• **What is needed**
The output has to be the full set of records, reproduced exactly, minus any picture.

== Data to process

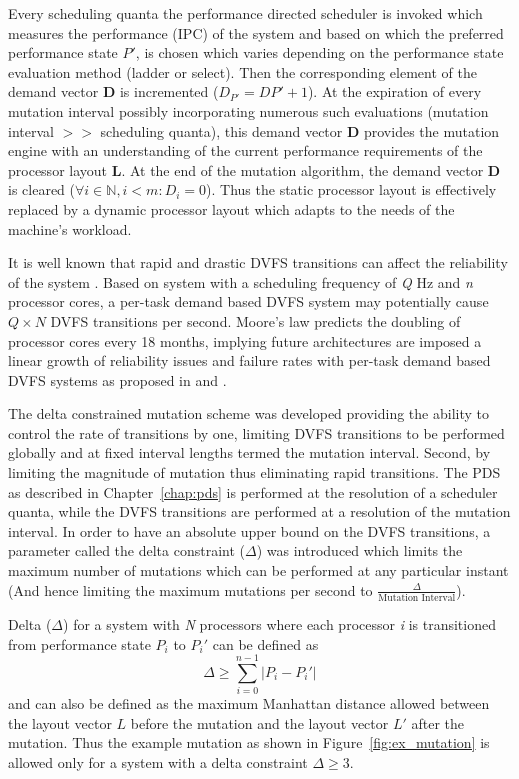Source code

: Every scheduling quanta the performance directed scheduler is invoked which 
measures the performance (IPC) of the system and based on which the preferred
performance state $P'$, is chosen which varies depending 
on the performance state evaluation method (ladder or select). Then the corresponding
element of the demand vector \textbf{D} is incremented ($D_{P'} = D{P'} + 1$).
At the expiration of every mutation interval possibly incorporating numerous such
evaluations (mutation interval $>>$ scheduling quanta), this demand vector \textbf{D}
provides the mutation engine with an understanding of the current performance
requirements of the processor layout \textbf{L}. 
At the end of the mutation algorithm, the demand vector \textbf{D} is cleared
($\forall i \in \mathbb{N}, i < m: D_i = 0$). Thus the static processor layout
is effectively replaced by a dynamic processor layout which adapts to the needs
of the machine's workload.

It is well known that rapid and drastic DVFS transitions can affect the reliability 
of the system \cite{ImpactDVFS}.
Based on system with a scheduling frequency of \textit{Q} Hz
and \textit{n} processor cores, a per-task demand based DVFS system may potentially cause $Q \times N$ 
DVFS transitions per second. Moore's law predicts the doubling of processor cores every 18 months, implying
future architectures are imposed a linear growth of reliability issues and failure rates with per-task
demand based DVFS systems as proposed in \cite{LiveRuntime} and \cite{Phaseaware}. 

The delta constrained mutation scheme was developed providing the ability to control the rate of transitions
by one, limiting DVFS transitions to be performed globally and at fixed interval lengths termed the mutation
interval. Second, by limiting the magnitude of mutation thus eliminating rapid transitions.
The PDS as described in Chapter~\ref{chap:pds} is performed at the resolution of a scheduler quanta, while
the DVFS transitions are performed at a resolution of the mutation interval. In order to have an absolute
upper bound on the DVFS transitions, a parameter called the delta constraint ($\Delta$) was introduced
which limits the maximum number of mutations which can be performed at any particular instant (And hence
limiting the maximum mutations per second to $\frac{\Delta}{\text{Mutation Interval}}$). 

Delta ($\Delta$) for a system with \textit{N} processors where each processor \textit{i} is transitioned
from performance state $P_{i}$ to $P_{i}'$ can be defined as
\begin{equation}
    \Delta \geq \displaystyle\sum_{i=0}^{n-1} {| P_{i} - P_{i}' |}
\label{eq:Delta_def}
\end{equation}
and can also be defined as the maximum Manhattan distance allowed between the layout vector $L$ before the mutation and 
the layout vector $L'$ after the mutation. Thus the example mutation as shown in Figure~\ref{fig:ex_mutation}
is allowed only for a system with a delta constraint $\Delta \geq 3$.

====

• **Worked solution**
Source code

: Every scheduling quanta the performance directed scheduler is invoked which 
measures the performance (IPC) of the system and based on which the preferred
performance state $P'$, is chosen which varies depending 
on the performance state evaluation method (ladder or select). Then the corresponding
element of the demand vector \textbf{D} is incremented ($D_{P'} = D{P'} + 1$).
At the expiration of every mutation interval possibly incorporating numerous such
evaluations (mutation interval $>>$ scheduling quanta), this demand vector \textbf{D}
provides the mutation engine with an understanding of the current performance
requirements of the processor layout \textbf{L}. 
At the end of the mutation algorithm, the demand vector \textbf{D} is cleared
($\forall i \in \mathbb{N}, i < m: D_i = 0$). Thus the static processor layout
is effectively replaced by a dynamic processor layout which adapts to the needs
of the machine's workload.

It is well known that rapid and drastic DVFS transitions can affect the reliability 
of the system \cite{ImpactDVFS}.
Based on system with a scheduling frequency of \textit{Q} Hz
and \textit{n} processor cores, a per-task demand based DVFS system may potentially cause $Q \times N$ 
DVFS transitions per second. Moore's law predicts the doubling of processor cores every 18 months, implying
future architectures are imposed a linear growth of reliability issues and failure rates with per-task
demand based DVFS systems as proposed in \cite{LiveRuntime} and \cite{Phaseaware}. 

The delta constrained mutation scheme was developed providing the ability to control the rate of transitions
by one, limiting DVFS transitions to be performed globally and at fixed interval lengths termed the mutation
interval. Second, by limiting the magnitude of mutation thus eliminating rapid transitions.
The PDS as described in Chapter~\ref{chap:pds} is performed at the resolution of a scheduler quanta, while
the DVFS transitions are performed at a resolution of the mutation interval. In order to have an absolute
upper bound on the DVFS transitions, a parameter called the delta constraint ($\Delta$) was introduced
which limits the maximum number of mutations which can be performed at any particular instant (And hence
limiting the maximum mutations per second to $\frac{\Delta}{\text{Mutation Interval}}$). 

Delta ($\Delta$) for a system with \textit{N} processors where each processor \textit{i} is transitioned
from performance state $P_{i}$ to $P_{i}'$ can be defined as
\begin{equation}
    \Delta \geq \displaystyle\sum_{i=0}^{n-1} {| P_{i} - P_{i}' |}
\label{eq:Delta_def}
\end{equation}
and can also be defined as the maximum Manhattan distance allowed between the layout vector $L$ before the mutation and 
the layout vector $L'$ after the mutation. Thus the example mutation as shown in Figure~\ref{fig:ex_mutation}
is allowed only for a system with a delta constraint $\Delta \geq 3$.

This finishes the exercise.